▸ WORK ORDER: Only the lines from the opening of the material through the line bearing "## Salvando Dados Localmente" should be reproduced, exactly and without pictures.

▸ DATA FOR REVIEW:
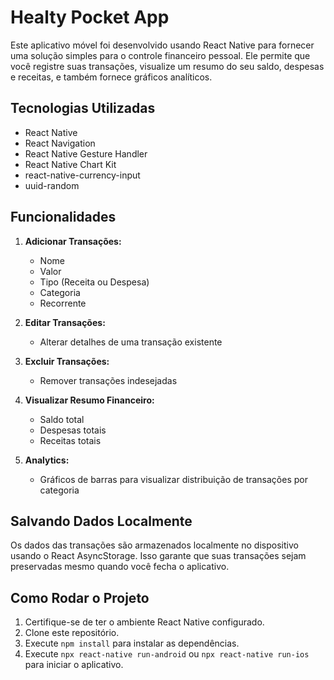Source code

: # Healty Pocket App

Este aplicativo móvel foi desenvolvido usando React Native para fornecer uma solução simples para o controle financeiro pessoal. Ele permite que você registre suas transações, visualize um resumo do seu saldo, despesas e receitas, e também fornece gráficos analíticos.

## Tecnologias Utilizadas

- React Native
- React Navigation
- React Native Gesture Handler
- React Native Chart Kit
- react-native-currency-input
- uuid-random

## Funcionalidades

1. **Adicionar Transações:**
   - Nome
   - Valor
   - Tipo (Receita ou Despesa)
   - Categoria
   - Recorrente

2. **Editar Transações:**
   - Alterar detalhes de uma transação existente

3. **Excluir Transações:**
   - Remover transações indesejadas

4. **Visualizar Resumo Financeiro:**
   - Saldo total
   - Despesas totais
   - Receitas totais

5. **Analytics:**
   - Gráficos de barras para visualizar distribuição de transações por categoria

## Salvando Dados Localmente

Os dados das transações são armazenados localmente no dispositivo usando o React AsyncStorage. Isso garante que suas transações sejam preservadas mesmo quando você fecha o aplicativo.

## Como Rodar o Projeto

1. Certifique-se de ter o ambiente React Native configurado.
2. Clone este repositório.
3. Execute `npm install` para instalar as dependências.
4. Execute `npx react-native run-android` ou `npx react-native run-ios` para iniciar o aplicativo.

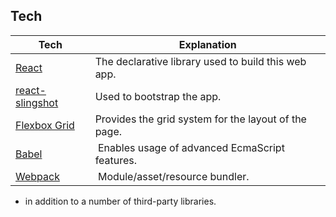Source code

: 
## Tech
Tech | Explanation
|---|---|
[React](https://facebook.github.io/react/) | The declarative library used to build this web app.
[react-slingshot](https://github.com/coryhouse/react-slingshot) | Used to bootstrap the app.
[Flexbox Grid](http://flexboxgrid.com/) | Provides the grid system for the layout of the page.
[Babel](https://babeljs.io/) | Enables usage of advanced EcmaScript features.
[Webpack](https://webpack.js.org/) | Module/asset/resource bundler.
+ in addition to a number of third-party libraries.
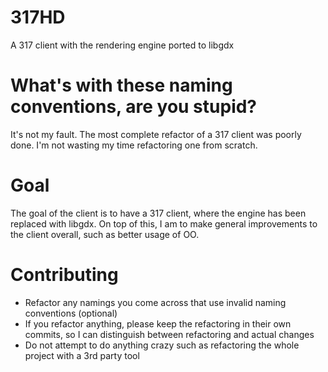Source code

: # 317HD
A 317 client with the rendering engine ported to libgdx

# What's with these naming conventions, are you stupid?
It's not my fault. The most complete refactor of a 317 client was poorly done. I'm not wasting my time refactoring one from scratch.

# Goal
The goal of the client is to have a 317 client, where the engine has been replaced with libgdx. On top of this, I am to make general
improvements to the client overall, such as better usage of OO.

# Contributing
* Refactor any namings you come across that use invalid naming conventions (optional)
* If you refactor anything, please keep the refactoring in their own commits, so I can distinguish between refactoring and actual changes
* Do not attempt to do anything crazy such as refactoring the whole project with a 3rd party tool
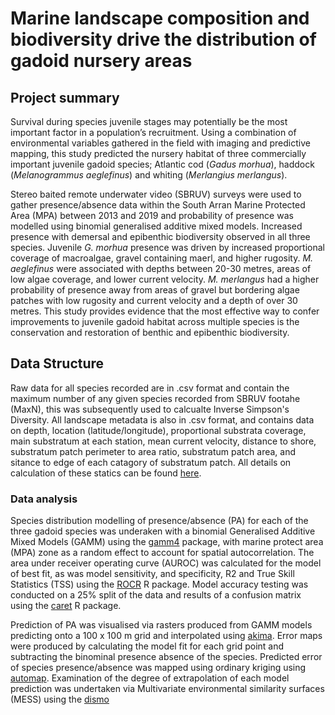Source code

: # Marine landscape composition and biodiversity drive the distribution of gadoid nursery areas

## Project summary
Survival during species juvenile stages may potentially be the most important factor in a population’s recruitment. Using a combination of environmental variables gathered in the field with imaging and predictive mapping, this study predicted the nursery habitat of three commercially important juvenile gadoid species; Atlantic cod (<em>Gadus morhua</em>), haddock (<em>Melanogrammus aeglefinus</em>) and whiting (<em>Merlangius merlangus</em>). 

Stereo baited remote underwater video (SBRUV) surveys were used to gather presence/absence data within the South Arran Marine Protected Area (MPA) between 2013 and 2019 and probability of presence was modelled using binomial generalised additive mixed models. Increased presence with demersal and epibenthic biodiversity observed in all three species. Juvenile <em>G. morhua</em> presence was driven by increased proportional coverage of macroalgae, gravel containing maerl, and higher rugosity. <em>M. aeglefinus</em> were associated with depths between 20-30 metres, areas of low algae coverage, and lower current velocity. <em>M. merlangus</em> had a higher probability of presence away from areas of gravel but bordering algae patches with low rugosity and current velocity and a depth of over 30 metres. This study provides evidence that the most effective way to confer improvements to juvenile gadoid habitat across multiple species is the conservation and restoration of benthic and epibenthic biodiversity.

## Data Structure
Raw data for all species recorded are in .csv format and contain the maximum number of any given species recorded from SBRUV footahe (MaxN), this was subsequently used to calcualte Inverse Simpson's Diversity. All landscape metadata is also in .csv format, and contains data on depth, location (latitude/longitude), proportional substrata coverage, main substratum at each station, mean current velocity, distance to shore, substratum patch perimeter to area ratio, substratum patch area, and sitance to edge of each catagory of substratum patch. All details on calculation of these statics can be found [here](https://github.com/NWMilne/Seascape_mapping).

### Data analysis
Species distribution modelling of presence/absence (PA) for each of the three gadoid species was underaken with a binomial Generalised Additive Mixed Models (GAMM) using the [gamm4](https://github.com/cran/gamm4) package, with marine protect area (MPA) zone as a random effect to account for spatial autocorrelation. 
The area under receiver operating curve (AUROC) was calculated for the model of best fit, as was model sensitivity, and specificity, R2 and True Skill Statistics (TSS) using the [ROCR](https://github.com/cran/ROCR) R package. Model accuracy testing was conducted on a 25% split of the data and results of a confusion matrix using the [caret](https://github.com/topepo/caret/) R package.

Prediction of PA was visualised via rasters produced from GAMM models predicting onto a 100 x 100 m grid and interpolated using [akima](https://github.com/cran/akima).
Error maps were produced by calculating the model fit for each grid point and subtracting the binominal presence absence of the species. Predicted error of species presence/absence was mapped using ordinary kriging using [automap](https://github.com/cran/automap).
Examination of the degree of extrapolation of each model prediction was undertaken via Multivariate environmental similarity surfaces (MESS) using the [dismo](https://github.com/cran/dismo)


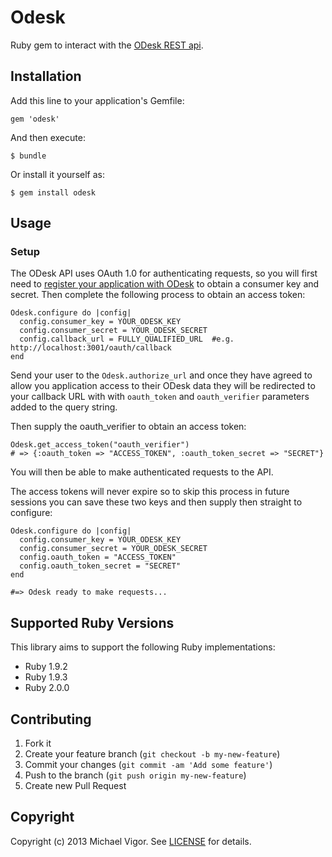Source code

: # Odesk

Ruby gem to interact with the [ODesk REST api](http://developers.odesk.com/w/page/12363985/API%20Documentation).

## Installation

Add this line to your application's Gemfile:

    gem 'odesk'

And then execute:

    $ bundle

Or install it yourself as:

    $ gem install odesk

## Usage

### Setup

The ODesk API uses OAuth 1.0 for authenticating requests, so you will first need to [register your application with ODesk](https://www.odesk.com/services/api/keys) to obtain a consumer key and secret. Then complete the following process to obtain an access token:

    Odesk.configure do |config|
      config.consumer_key = YOUR_ODESK_KEY
      config.consumer_secret = YOUR_ODESK_SECRET
      config.callback_url = FULLY_QUALIFIED_URL  #e.g. http://localhost:3001/oauth/callback
    end

Send your user to the `Odesk.authorize_url` and once they have agreed to allow you application access to their ODesk data they will be redirected to your callback URL with with `oauth_token` and `oauth_verifier` parameters added to the query string.

Then supply the oauth_verifier to obtain an access token:

    Odesk.get_access_token("oauth_verifier")
    # => {:oauth_token => "ACCESS_TOKEN", :oauth_token_secret => "SECRET"}

You will then be able to make authenticated requests to the API.

The access tokens will never expire so to skip this process in future sessions you can save these two keys and then supply then straight to configure:

    Odesk.configure do |config|
      config.consumer_key = YOUR_ODESK_KEY
      config.consumer_secret = YOUR_ODESK_SECRET
      config.oauth_token = "ACCESS_TOKEN"
      config.oauth_token_secret = "SECRET"
    end

    #=> Odesk ready to make requests...

## Supported Ruby Versions
This library aims to support the following Ruby implementations:

* Ruby 1.9.2
* Ruby 1.9.3
* Ruby 2.0.0

## Contributing

1. Fork it
2. Create your feature branch (`git checkout -b my-new-feature`)
3. Commit your changes (`git commit -am 'Add some feature'`)
4. Push to the branch (`git push origin my-new-feature`)
5. Create new Pull Request

## Copyright
Copyright (c) 2013 Michael Vigor. See [LICENSE][] for details.

[license]: LICENSE
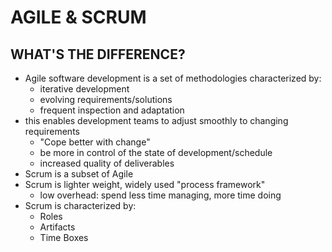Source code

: # AGILE & SCRUM

## WHAT'S THE DIFFERENCE?
* Agile software development is a set of methodologies characterized by:
    - iterative development
    - evolving requirements/solutions
    - frequent inspection and adaptation
* this enables development teams to adjust smoothly to changing requirements
    - "Cope better with change"
    - be more in control of the state of development/schedule
    - increased quality of deliverables
* Scrum is a subset of Agile
* Scrum is lighter weight, widely used "process framework"
    - low overhead: spend less time managing, more time doing
* Scrum is characterized by:
    - Roles
    - Artifacts
    - Time Boxes
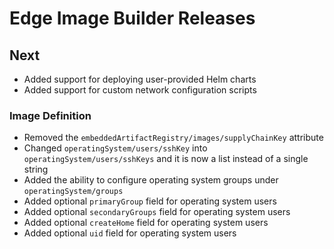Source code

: # Edge Image Builder Releases

## Next

* Added support for deploying user-provided Helm charts
* Added support for custom network configuration scripts

### Image Definition
* Removed the `embeddedArtifactRegistry/images/supplyChainKey` attribute
* Changed `operatingSystem/users/sshKey` into `operatingSystem/users/sshKeys` and it is now a list instead of a single string
* Added the ability to configure operating system groups under `operatingSystem/groups`
* Added optional `primaryGroup` field for operating system users
* Added optional `secondaryGroups` field for operating system users
* Added optional `createHome` field for operating system users
* Added optional `uid` field for operating system users
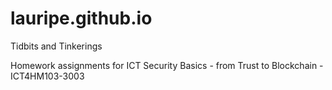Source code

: # lauripe.github.io
Tidbits and Tinkerings

Homework assignments for ICT Security Basics - from Trust to Blockchain - ICT4HM103-3003
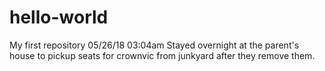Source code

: # hello-world
My first repository
05/26/18 03:04am
Stayed overnight at the parent's house to pickup seats for crownvic from junkyard after they remove them.
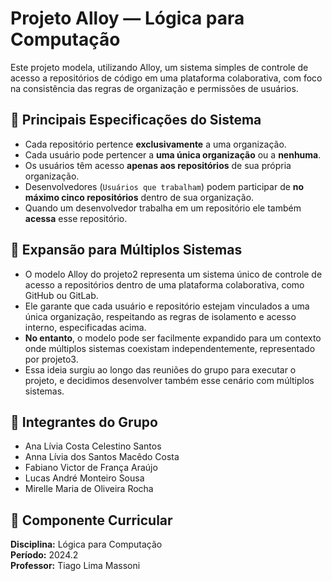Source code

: # Projeto Alloy — Lógica para Computação

Este projeto modela, utilizando Alloy, um sistema simples de controle de acesso a repositórios de código em uma plataforma colaborativa, com foco na consistência das regras de organização e permissões de usuários.

## 🧩 Principais Especificações do Sistema

- Cada repositório pertence **exclusivamente** a uma organização.
- Cada usuário pode pertencer a **uma única organização** ou a **nenhuma**.
- Os usuários têm acesso **apenas aos repositórios** de sua própria organização.
- Desenvolvedores (`Usuários que trabalham`) podem participar de **no máximo cinco repositórios** dentro de sua organização.
- Quando um desenvolvedor trabalha em um repositório ele também **acessa** esse repositório.

## 📌 Expansão para Múltiplos Sistemas
- O modelo Alloy do projeto2 representa um sistema único de controle de acesso a repositórios dentro de uma plataforma colaborativa, como GitHub ou GitLab.
- Ele garante que cada usuário e repositório estejam vinculados a uma única organização, respeitando as regras de isolamento e acesso interno, especificadas acima.
- **No entanto**, o modelo pode ser facilmente expandido para um contexto onde múltiplos sistemas coexistam independentemente, representado por projeto3.
- Essa ideia surgiu ao longo das reuniões do grupo para executar o projeto, e decidimos desenvolver também esse cenário com múltiplos sistemas.

## 👥 Integrantes do Grupo

- Ana Lívia Costa Celestino Santos  
- Anna Lívia dos Santos Macêdo Costa  
- Fabiano Victor de França Araújo  
- Lucas André Monteiro Sousa
- Mirelle Maria de Oliveira Rocha

## 📘 Componente Curricular

**Disciplina:** Lógica para Computação  
**Período:** 2024.2  
**Professor:** Tiago Lima Massoni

▸ REPLY:
Source code

: # Healty Pocket App

Este aplicativo móvel foi desenvolvido usando React Native para fornecer uma solução simples para o controle financeiro pessoal. Ele permite que você registre suas transações, visualize um resumo do seu saldo, despesas e receitas, e também fornece gráficos analíticos.

## Tecnologias Utilizadas

- React Native
- React Navigation
- React Native Gesture Handler
- React Native Chart Kit
- react-native-currency-input
- uuid-random

## Funcionalidades

1. **Adicionar Transações:**
   - Nome
   - Valor
   - Tipo (Receita ou Despesa)
   - Categoria
   - Recorrente

2. **Editar Transações:**
   - Alterar detalhes de uma transação existente

3. **Excluir Transações:**
   - Remover transações indesejadas

4. **Visualizar Resumo Financeiro:**
   - Saldo total
   - Despesas totais
   - Receitas totais

5. **Analytics:**
   - Gráficos de barras para visualizar distribuição de transações por categoria

## Salvando Dados Localmente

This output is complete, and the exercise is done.